#### ASSIGNMENT
Without the images, print every line of the material below exactly as given.

Start of MATERIAL PROVIDED

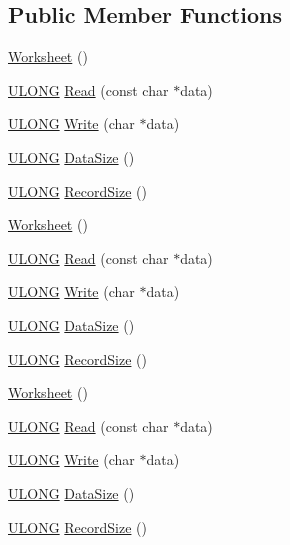 \subsection*{Public Member Functions}
\begin{DoxyCompactItemize}
\item 
\hyperlink{class_y_excel_1_1_worksheet_aebc423f7858e7f98422a82858a48e354}{Worksheet} ()
\item 
\hyperlink{_basic_excel_8hpp_abe09d1bea023be6a07cbadde8e955435}{U\+L\+O\+N\+G} \hyperlink{class_y_excel_1_1_worksheet_a70d32467ecd0f5a2d6c212a14f534787}{Read} (const char $\ast$data)
\item 
\hyperlink{_basic_excel_8hpp_abe09d1bea023be6a07cbadde8e955435}{U\+L\+O\+N\+G} \hyperlink{class_y_excel_1_1_worksheet_a22f78778551f6fbd8257d8096f36e3a7}{Write} (char $\ast$data)
\item 
\hyperlink{_basic_excel_8hpp_abe09d1bea023be6a07cbadde8e955435}{U\+L\+O\+N\+G} \hyperlink{class_y_excel_1_1_worksheet_a947210f2a52f61b2df007bbe2ce21f4a}{Data\+Size} ()
\item 
\hyperlink{_basic_excel_8hpp_abe09d1bea023be6a07cbadde8e955435}{U\+L\+O\+N\+G} \hyperlink{class_y_excel_1_1_worksheet_a4f59aea1762f9a80ba3928239a4238a6}{Record\+Size} ()
\item 
\hyperlink{class_y_excel_1_1_worksheet_aebc423f7858e7f98422a82858a48e354}{Worksheet} ()
\item 
\hyperlink{_basic_excel_8hpp_abe09d1bea023be6a07cbadde8e955435}{U\+L\+O\+N\+G} \hyperlink{class_y_excel_1_1_worksheet_a70d32467ecd0f5a2d6c212a14f534787}{Read} (const char $\ast$data)
\item 
\hyperlink{_basic_excel_8hpp_abe09d1bea023be6a07cbadde8e955435}{U\+L\+O\+N\+G} \hyperlink{class_y_excel_1_1_worksheet_a22f78778551f6fbd8257d8096f36e3a7}{Write} (char $\ast$data)
\item 
\hyperlink{_basic_excel_8hpp_abe09d1bea023be6a07cbadde8e955435}{U\+L\+O\+N\+G} \hyperlink{class_y_excel_1_1_worksheet_a947210f2a52f61b2df007bbe2ce21f4a}{Data\+Size} ()
\item 
\hyperlink{_basic_excel_8hpp_abe09d1bea023be6a07cbadde8e955435}{U\+L\+O\+N\+G} \hyperlink{class_y_excel_1_1_worksheet_a4f59aea1762f9a80ba3928239a4238a6}{Record\+Size} ()
\item 
\hyperlink{class_y_excel_1_1_worksheet_aebc423f7858e7f98422a82858a48e354}{Worksheet} ()
\item 
\hyperlink{_basic_excel_8hpp_abe09d1bea023be6a07cbadde8e955435}{U\+L\+O\+N\+G} \hyperlink{class_y_excel_1_1_worksheet_a70d32467ecd0f5a2d6c212a14f534787}{Read} (const char $\ast$data)
\item 
\hyperlink{_basic_excel_8hpp_abe09d1bea023be6a07cbadde8e955435}{U\+L\+O\+N\+G} \hyperlink{class_y_excel_1_1_worksheet_a22f78778551f6fbd8257d8096f36e3a7}{Write} (char $\ast$data)
\item 
\hyperlink{_basic_excel_8hpp_abe09d1bea023be6a07cbadde8e955435}{U\+L\+O\+N\+G} \hyperlink{class_y_excel_1_1_worksheet_a947210f2a52f61b2df007bbe2ce21f4a}{Data\+Size} ()
\item 
\hyperlink{_basic_excel_8hpp_abe09d1bea023be6a07cbadde8e955435}{U\+L\+O\+N\+G} \hyperlink{class_y_excel_1_1_worksheet_a4f59aea1762f9a80ba3928239a4238a6}{Record\+Size} ()
\end{DoxyCompactItemize}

End of MATERIAL PROVIDED

#### ANSWER AREA
 \subsection*{Public Member Functions}
\begin{DoxyCompactItemize}
\item 
\hyperlink{class_y_excel_1_1_worksheet_aebc423f7858e7f98422a82858a48e354}{Worksheet} ()
\item 
\hyperlink{_basic_excel_8hpp_abe09d1bea023be6a07cbadde8e955435}{U\+L\+O\+N\+G} \hyperlink{class_y_excel_1_1_worksheet_a70d32467ecd0f5a2d6c212a14f534787}{Read} (const char $\ast$data)
\item 
\hyperlink{_basic_excel_8hpp_abe09d1bea023be6a07cbadde8e955435}{U\+L\+O\+N\+G} \hyperlink{class_y_excel_1_1_worksheet_a22f78778551f6fbd8257d8096f36e3a7}{Write} (char $\ast$data)
\item 
\hyperlink{_basic_excel_8hpp_abe09d1bea023be6a07cbadde8e955435}{U\+L\+O\+N\+G} \hyperlink{class_y_excel_1_1_worksheet_a947210f2a52f61b2df007bbe2ce21f4a}{Data\+Size} ()
\item 
\hyperlink{_basic_excel_8hpp_abe09d1bea023be6a07cbadde8e955435}{U\+L\+O\+N\+G} \hyperlink{class_y_excel_1_1_worksheet_a4f59aea1762f9a80ba3928239a4238a6}{Record\+Size} ()
\item 
\hyperlink{class_y_excel_1_1_worksheet_aebc423f7858e7f98422a82858a48e354}{Worksheet} ()
\item 
\hyperlink{_basic_excel_8hpp_abe09d1bea023be6a07cbadde8e955435}{U\+L\+O\+N\+G} \hyperlink{class_y_excel_1_1_worksheet_a70d32467ecd0f5a2d6c212a14f534787}{Read} (const char $\ast$data)
\item 
\hyperlink{_basic_excel_8hpp_abe09d1bea023be6a07cbadde8e955435}{U\+L\+O\+N\+G} \hyperlink{class_y_excel_1_1_worksheet_a22f78778551f6fbd8257d8096f36e3a7}{Write} (char $\ast$data)
\item 
\hyperlink{_basic_excel_8hpp_abe09d1bea023be6a07cbadde8e955435}{U\+L\+O\+N\+G} \hyperlink{class_y_excel_1_1_worksheet_a947210f2a52f61b2df007bbe2ce21f4a}{Data\+Size} ()
\item 
\hyperlink{_basic_excel_8hpp_abe09d1bea023be6a07cbadde8e955435}{U\+L\+O\+N\+G} \hyperlink{class_y_excel_1_1_worksheet_a4f59aea1762f9a80ba3928239a4238a6}{Record\+Size} ()
\item 
\hyperlink{class_y_excel_1_1_worksheet_aebc423f7858e7f98422a82858a48e354}{Worksheet} ()
\item 
\hyperlink{_basic_excel_8hpp_abe09d1bea023be6a07cbadde8e955435}{U\+L\+O\+N\+G} \hyperlink{class_y_excel_1_1_worksheet_a70d32467ecd0f5a2d6c212a14f534787}{Read} (const char $\ast$data)
\item 
\hyperlink{_basic_excel_8hpp_abe09d1bea023be6a07cbadde8e955435}{U\+L\+O\+N\+G} \hyperlink{class_y_excel_1_1_worksheet_a22f78778551f6fbd8257d8096f36e3a7}{Write} (char $\ast$data)
\item 
\hyperlink{_basic_excel_8hpp_abe09d1bea023be6a07cbadde8e955435}{U\+L\+O\+N\+G} \hyperlink{class_y_excel_1_1_worksheet_a947210f2a52f61b2df007bbe2ce21f4a}{Data\+Size} ()
\item 
\hyperlink{_basic_excel_8hpp_abe09d1bea023be6a07cbadde8e955435}{U\+L\+O\+N\+G} \hyperlink{class_y_excel_1_1_worksheet_a4f59aea1762f9a80ba3928239a4238a6}{Record\+Size} ()
\end{DoxyCompactItemize}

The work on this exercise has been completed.